Here, Annie Murphy Paul explains the challenges that teachers face as learners and what research shows can be done to overcome them. This was addressed to a group of teachers and principals from the Common Core Lab of the New York City Department of Education. The lab is a group of New York City public schools who are thoughtfully working through the challenges of implementing Common Core standards. This process involves a lot of learning on the part of adults as well as students, so the theme of my speech was “teachers as learners.” This is one of the articles in the National Teacher Enquiry Network May Half Term Newsletter (sign up here).

Annie Murphy Paul is a book author, magazine journalist, consultant and speaker. This talk initially appeared on her own blog.

Thank you for that lovely introduction, and thank you all for the thoughtfulness and care with which you’re educating our children. I always say that teachers are the real experts on education, but nevertheless I’ll try tonight to contribute to our collective understanding of how teaching and learning work by drawing on some recent research in cognitive science and psychology.

My theme in this talk will be about teachers as learners—about the special challenges that arise when teachers themselves are asked to grapple with learning new information and new skills. I’ll quickly outline for you the four topics I’ll be discussing tonight, and then will jump right into the research and what it can tell us.

First, knowing what we know: I’m going to present research on how we can accurately assess our own knowledge and identify gaps and misconceptions.

Second, unlearning mistaken ideas: I’ll describe several empirically-supported ways to shed misconceptions that can get in the way of learning.

Third, lifting the “curse of expertise.” I’ll explain why experts in a subject (that’s you!) sometimes have difficulty conveying their knowledge to novices, and will present several methods for eliminating the expert’s “blind spot.”

And lastly, I’ll talk about the benefits of engaging in a “cognitive apprenticeship.” This is a practice in which the age-old method of apprenticeship to a trade is adapted to more abstract, less hands-on knowledge work.

So, first, knowing what we know—which is harder than it sounds.

Research has shown over and over again that we are not very good judges of how effectively we’re learning new information, or how accurately we’ll remember it. This means we may stop the learning or training process prematurely, before new material is truly absorbed, and it means we may be in for an unpleasant surprise when we realize—when it’s time to put that knowledge and those skills into action—that we didn’t know as much as we assumed.

How can we achieve an accurate sense of how well we’re learning? Science has identified four strategies.

First: Wait a while. We often base our judgments of how well we’re learning on how easily we can call the learned information to memory. This cue may be misleading, however, if we retrieve the material while it’s still fresh in our minds. Hold off a day or two, or even just a few hours, and then check how well you know it. Psychology professor Bennett L. Schwartz reports that “testing oneself—not immediately after studying, but after a meaningful delay—greatly increases the accuracy of JOLs.” (JOLs is psychologist-speak for “judgments of learning.”)

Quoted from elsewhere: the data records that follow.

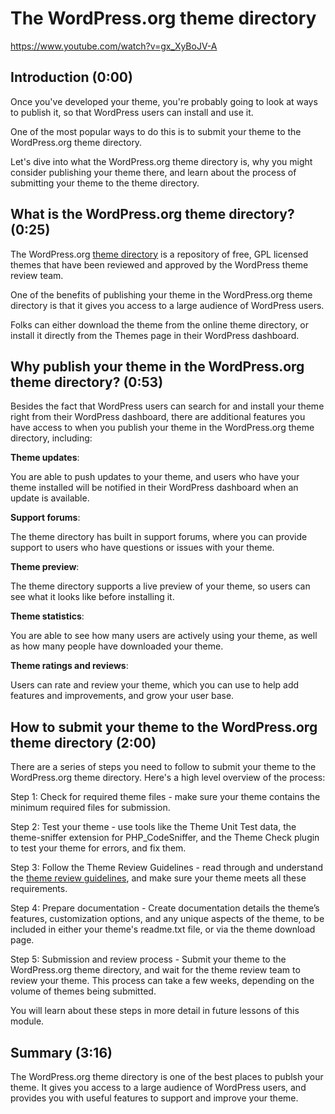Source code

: # The WordPress.org theme directory

https://www.youtube.com/watch?v=gx_XyBoJV-A

## Introduction (0:00)

Once you've developed your theme, you're probably going to look at ways to publish it, so that WordPress users can install and use it.

One of the most popular ways to do this is to submit your theme to the WordPress.org theme directory. 

Let's dive into what the WordPress.org theme directory is, why you might consider publishing your theme there, and learn about the process of submitting your theme to the theme directory.

## What is the WordPress.org theme directory? (0:25)

The WordPress.org [theme directory](https://wordpress.org/themes/) is a repository of free, GPL licensed themes that have been reviewed and approved by the WordPress theme review team.

One of the benefits of publishing your theme in the WordPress.org theme directory is that it gives you access to a large audience of WordPress users.

Folks can either download the theme from the online theme directory, or install it directly from the Themes page in their WordPress dashboard.

## Why publish your theme in the WordPress.org theme directory? (0:53)

Besides the fact that WordPress users can search for and install your theme right from their WordPress dashboard, there are additional features you have access to when you publish your theme in the WordPress.org theme directory, including:

**Theme updates**: 

You are able to push updates to your theme, and users who have your theme installed will be notified in their WordPress dashboard when an update is available.

**Support forums**: 

The theme directory has built in support forums, where you can provide support to users who have questions or issues with your theme.

**Theme preview**: 

The theme directory supports a live preview of your theme, so users can see what it looks like before installing it.

**Theme statistics**: 

You are able to see how many users are actively using your theme, as well as how many people have downloaded your theme.

**Theme ratings and reviews**: 

Users can rate and review your theme, which you can use to help add features and improvements, and grow your user base.

## How to submit your theme to the WordPress.org theme directory (2:00)

There are a series of steps you need to follow to submit your theme to the WordPress.org theme directory. Here's a high level overview of the process:

Step 1: Check for required theme files - make sure your theme contains the minimum required files for submission.

Step 2: Test your theme - use tools like the Theme Unit Test data, the theme-sniffer extension for PHP_CodeSniffer, and the Theme Check plugin to test your theme for errors, and fix them.

Step 3: Follow the Theme Review Guidelines - read through and understand the [theme review guidelines](https://make.wordpress.org/themes/handbook/review/required/), and make sure your theme meets all these requirements.

Step 4: Prepare documentation - Create documentation details the theme’s features, customization options, and any unique aspects of the theme, to be included in either your theme's readme.txt file, or via the theme download page.

Step 5: Submission and review process - Submit your theme to the WordPress.org theme directory, and wait for the theme review team to review your theme. This process can take a few weeks, depending on the volume of themes being submitted.

You will learn about these steps in more detail in future lessons of this module.

## Summary (3:16)

The WordPress.org theme directory is one of the best places to publsh your theme. It gives you access to a large audience of WordPress users, and provides you with useful features to support and improve your theme.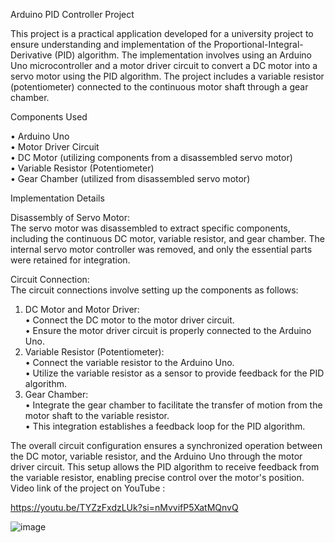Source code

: Arduino PID Controller Project

This project is a practical application developed for a university project to ensure understanding and implementation of the Proportional-Integral-Derivative (PID) algorithm. The implementation involves using an Arduino Uno microcontroller and a motor driver circuit to convert a DC motor into a servo motor using the PID algorithm. The project includes a variable resistor (potentiometer) connected to the continuous motor shaft through a gear chamber.

Components Used

•	Arduino Uno  
•	Motor Driver Circuit  
•	DC Motor (utilizing components from a disassembled servo motor)  
•	Variable Resistor (Potentiometer)  
•	Gear Chamber (utilized from disassembled servo motor)  

Implementation Details  

Disassembly of Servo Motor:  
The servo motor was disassembled to extract specific components, including the continuous DC motor, variable resistor, and gear chamber. The internal servo motor controller was removed, and only the essential parts were retained for integration.

Circuit Connection:  
The circuit connections involve setting up the components as follows:
  1.	DC Motor and Motor Driver:  
  •	Connect the DC motor to the motor driver circuit.  
  •	Ensure the motor driver circuit is properly connected to the Arduino Uno.
  2.	Variable Resistor (Potentiometer):  
  •	Connect the variable resistor to the Arduino Uno.  
  •	Utilize the variable resistor as a sensor to provide feedback for the PID algorithm.
  3.	Gear Chamber:  
  •	Integrate the gear chamber to facilitate the transfer of motion from the motor shaft to the variable resistor.  
  •	This integration establishes a feedback loop for the PID algorithm.

The overall circuit configuration ensures a synchronized operation between the DC motor, variable resistor, and the Arduino Uno through the motor driver circuit. This setup allows the PID algorithm to receive feedback from the variable resistor, enabling precise control over the motor's position.
Video link of the project on YouTube :

https://youtu.be/TYZzFxdzLUk?si=nMvvifP5XatMQnvQ

![image](https://github.com/Abdulsalam-Alsheikh/Convert-Dc-Motor-To-Servo-Motor-/assets/150949079/79554825-5e15-4157-a9b7-5eb7115d05ce)

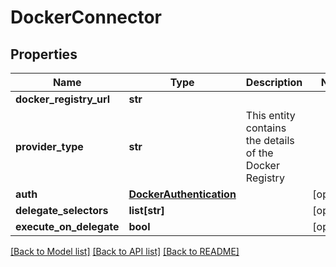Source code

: # DockerConnector

## Properties
Name | Type | Description | Notes
------------ | ------------- | ------------- | -------------
**docker_registry_url** | **str** |  | 
**provider_type** | **str** | This entity contains the details of the Docker Registry | 
**auth** | [**DockerAuthentication**](DockerAuthentication.md) |  | [optional] 
**delegate_selectors** | **list[str]** |  | [optional] 
**execute_on_delegate** | **bool** |  | [optional] 

[[Back to Model list]](../README.md#documentation-for-models) [[Back to API list]](../README.md#documentation-for-api-endpoints) [[Back to README]](../README.md)

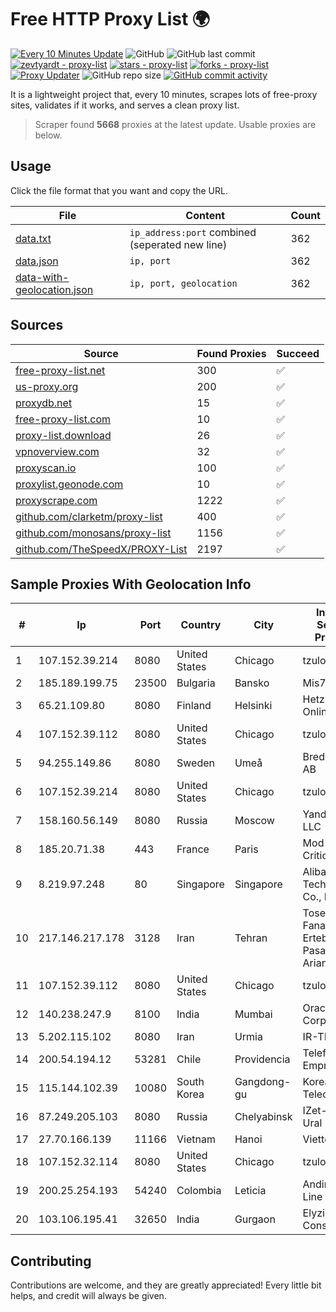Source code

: 
# Free HTTP Proxy List 🌍

[![Every 10 Minutes Update](https://github.com/mertguvencli/http-proxy-list/actions/workflows/main.yml/badge.svg?branch=main)](https://github.com/mertguvencli/http-proxy-list/actions/workflows/main.yml)
![GitHub](https://img.shields.io/github/license/mertguvencli/http-proxy-list)
![GitHub last commit](https://img.shields.io/github/last-commit/mertguvencli/http-proxy-list)
[![zevtyardt - proxy-list](https://img.shields.io/static/v1?label=zevtyardt&message=proxy-list&color=blue&logo=github)](https://github.com/zevtyardt/proxy-list "Go to GitHub repo")
[![stars - proxy-list](https://img.shields.io/github/stars/zevtyardt/proxy-list?style=social)](https://github.com/zevtyardt/proxy-list)
[![forks - proxy-list](https://img.shields.io/github/forks/zevtyardt/proxy-list?style=social)](https://github.com/zevtyardt/proxy-list)
[![Proxy Updater](https://github.com/zevtyardt/proxy-list/workflows/Proxy%20Updater/badge.svg)](https://github.com/zevtyardt/proxy-list/actions?query=workflow:"Proxy+Updater")
![GitHub repo size](https://img.shields.io/github/repo-size/zevtyardt/proxy-list)
[![GitHub commit activity](https://img.shields.io/github/commit-activity/m/zevtyardt/proxy-list?logo=commits)](https://github.com/zevtyardt/proxy-list/commits/main)

It is a lightweight project that, every 10 minutes, scrapes lots of free-proxy sites, validates if it works, and serves a clean proxy list.

> Scraper found **5668** proxies at the latest update. Usable proxies are below.

## Usage

Click the file format that you want and copy the URL.

|File|Content|Count|
|----|-------|-----|
|[data.txt](https://raw.githubusercontent.com/mertguvencli/http-proxy-list/main/proxy-list/data.txt)|`ip_address:port` combined (seperated new line)|362|
|[data.json](https://raw.githubusercontent.com/mertguvencli/http-proxy-list/main/proxy-list/data.json)|`ip, port`|362|
|[data-with-geolocation.json](https://raw.githubusercontent.com/mertguvencli/http-proxy-list/main/proxy-list/data-with-geolocation.json)|`ip, port, geolocation`|362|

## Sources

|Source|Found Proxies|Succeed|
|------|-------------|-------|
|[free-proxy-list.net](https://free-proxy-list.net)|300|✅|
|[us-proxy.org](https://www.us-proxy.org)|200|✅|
|[proxydb.net](http://proxydb.net)|15|✅|
|[free-proxy-list.com](https://free-proxy-list.com/?page=&port=&type%5B%5D=http&type%5B%5D=https&up_time=0&search=Search)|10|✅|
|[proxy-list.download](https://www.proxy-list.download/HTTP)|26|✅|
|[vpnoverview.com](https://vpnoverview.com/privacy/anonymous-browsing/free-proxy-servers)|32|✅|
|[proxyscan.io](https://www.proxyscan.io)|100|✅|
|[proxylist.geonode.com](https://proxylist.geonode.com/api/proxy-list?limit=300&page=1&sort_by=lastChecked&sort_type=desc&protocols=http,https)|10|✅|
|[proxyscrape.com](https://api.proxyscrape.com/v2/?request=displayproxies&protocol=http&timeout=10000&country=all&ssl=all&anonymity=all)|1222|✅|
|[github.com/clarketm/proxy-list](https://raw.githubusercontent.com/clarketm/proxy-list/master/proxy-list-raw.txt)|400|✅|
|[github.com/monosans/proxy-list](https://raw.githubusercontent.com/monosans/proxy-list/main/proxies/http.txt)|1156|✅|
|[github.com/TheSpeedX/PROXY-List](https://raw.githubusercontent.com/TheSpeedX/PROXY-List/master/http.txt)|2197|✅|


## Sample Proxies With Geolocation Info

|#|Ip|Port|Country|City|Internet Service Provider|
|-|--|----|-------|----|-------------------------|
|1|107.152.39.214|8080|United States|Chicago|tzulo, inc.|
|2|185.189.199.75|23500|Bulgaria|Bansko|Mis70 LTD|
|3|65.21.109.80|8080|Finland|Helsinki|Hetzner Online GmbH|
|4|107.152.39.112|8080|United States|Chicago|tzulo, inc.|
|5|94.255.149.86|8080|Sweden|Umeå|Bredband2 AB|
|6|107.152.39.214|8080|United States|Chicago|tzulo, inc.|
|7|158.160.56.149|8080|Russia|Moscow|Yandex.Cloud LLC|
|8|185.20.71.38|443|France|Paris|Mod Mission Critical LLC|
|9|8.219.97.248|80|Singapore|Singapore|Alibaba (US) Technology Co., Ltd.|
|10|217.146.217.178|3128|Iran|Tehran|Tose'h Fanavari Ertebabat Pasargad Arian Co. PJS|
|11|107.152.39.112|8080|United States|Chicago|tzulo, inc.|
|12|140.238.247.9|8100|India|Mumbai|Oracle Corporation|
|13|5.202.115.102|8080|Iran|Urmia|IR-THR-PTE|
|14|200.54.194.12|53281|Chile|Providencia|Telefonica Empresas|
|15|115.144.102.39|10080|South Korea|Gangdong-gu|Korea Telecom|
|16|87.249.205.103|8080|Russia|Chelyabinsk|IZet-Telecom Ural|
|17|27.70.166.139|11166|Vietnam|Hanoi|Viettel Group|
|18|107.152.32.114|8080|United States|Chicago|tzulo, inc.|
|19|200.25.254.193|54240|Colombia|Leticia|Andinet ON Line|
|20|103.106.195.41|32650|India|Gurgaon|Elyzium Consulting|



## Contributing

Contributions are welcome, and they are greatly appreciated! Every
little bit helps, and credit will always be given.

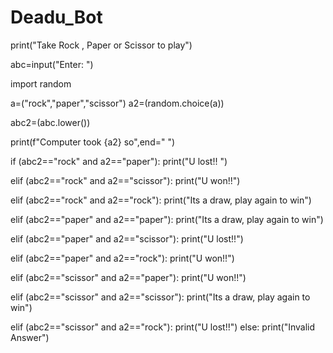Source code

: # Deadu_Bot

print("Take Rock , Paper or Scissor to play")

abc=input("Enter: ")

import random

a=("rock","paper","scissor")
a2=(random.choice(a))

abc2=(abc.lower())

print(f"Computer took {a2} so",end=" ")

if (abc2=="rock" and a2=="paper"):
	print("U lost!! ")

elif (abc2=="rock" and a2=="scissor"):
	print("U won!!")

elif (abc2=="rock" and a2=="rock"):
	print("Its a draw, play again to win")

elif (abc2=="paper" and a2=="paper"):
	print("Its a draw, play again to win")

elif (abc2=="paper" and a2=="scissor"):
	print("U lost!!")

elif (abc2=="paper" and a2=="rock"):
	print("U won!!")

elif (abc2=="scissor" and a2=="paper"):
	print("U won!!")

elif (abc2=="scissor" and a2=="scissor"):
	print("Its a draw, play again to win")

elif (abc2=="scissor" and a2=="rock"):
	print("U lost!!")
else:
	print("Invalid Answer")
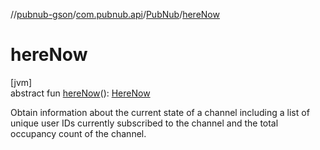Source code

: //[pubnub-gson](../../../index.md)/[com.pubnub.api](../index.md)/[PubNub](index.md)/[hereNow](here-now.md)

# hereNow

[jvm]\
abstract fun [hereNow](here-now.md)(): [HereNow](../../com.pubnub.api.endpoints.presence/-here-now/index.md)

Obtain information about the current state of a channel including a list of unique user IDs currently subscribed to the channel and the total occupancy count of the channel.
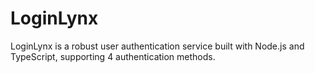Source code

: # LoginLynx
LoginLynx is a robust user authentication service built with Node.js and TypeScript, supporting 4 authentication methods.
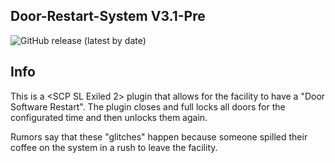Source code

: ## Door-Restart-System V3.1-Pre
![GitHub release (latest by date)](https://img.shields.io/github/downloads/gamekuchen/DoorRestartSystem/v3.1.1/total?style=for-the-badge)
## Info
This is a <SCP SL Exiled 2> plugin that allows for the facility to have a "Door Software Restart". 
The plugin closes and full locks all doors for the configurated time and then unlocks them again.

Rumors say that these "glitches" happen because someone spilled their coffee on the system in a rush to leave the facility.
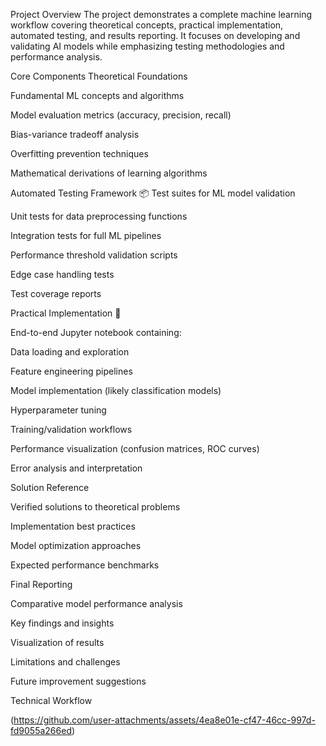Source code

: Project Overview
The project demonstrates a complete machine learning workflow covering theoretical concepts, practical implementation, automated testing, and results reporting. It focuses on developing and validating AI models while emphasizing testing methodologies and performance analysis.

Core Components
Theoretical Foundations

Fundamental ML concepts and algorithms

Model evaluation metrics (accuracy, precision, recall)

Bias-variance tradeoff analysis

Overfitting prevention techniques

Mathematical derivations of learning algorithms

Automated Testing Framework
📦 
Test suites for ML model validation

Unit tests for data preprocessing functions

Integration tests for full ML pipelines

Performance threshold validation scripts

Edge case handling tests

Test coverage reports

Practical Implementation
📓 

End-to-end Jupyter notebook containing:

Data loading and exploration

Feature engineering pipelines

Model implementation (likely classification models)

Hyperparameter tuning

Training/validation workflows

Performance visualization (confusion matrices, ROC curves)

Error analysis and interpretation

Solution Reference


Verified solutions to theoretical problems

Implementation best practices

Model optimization approaches

Expected performance benchmarks

Final Reporting

Comparative model performance analysis

Key findings and insights

Visualization of results

Limitations and challenges

Future improvement suggestions

Technical Workflow

(https://github.com/user-attachments/assets/4ea8e01e-cf47-46cc-997d-fd9055a266ed)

Second: Put notes and books away. Another cue we use to assess how well we’ve learned new information is its “ease of processing”—how easy it seems to understand and remember in the first place. One habit many of us fall into is checking our preparedness by “looking over” notes or other written materials. But a study led by Purdue University professor Jeffrey Karpicke finds that such re-reading breeds overconfidence: “When students have material right in front of them, as they do when they repeatedly read, the material is immediately accessible and processing is fluent and easy.” Satisfied that the material seems familiar, we figure we know it—only to realize later that we don’t. We can keep ourselves from falling into this trap by putting away notes and books and trying to recall the material from memory.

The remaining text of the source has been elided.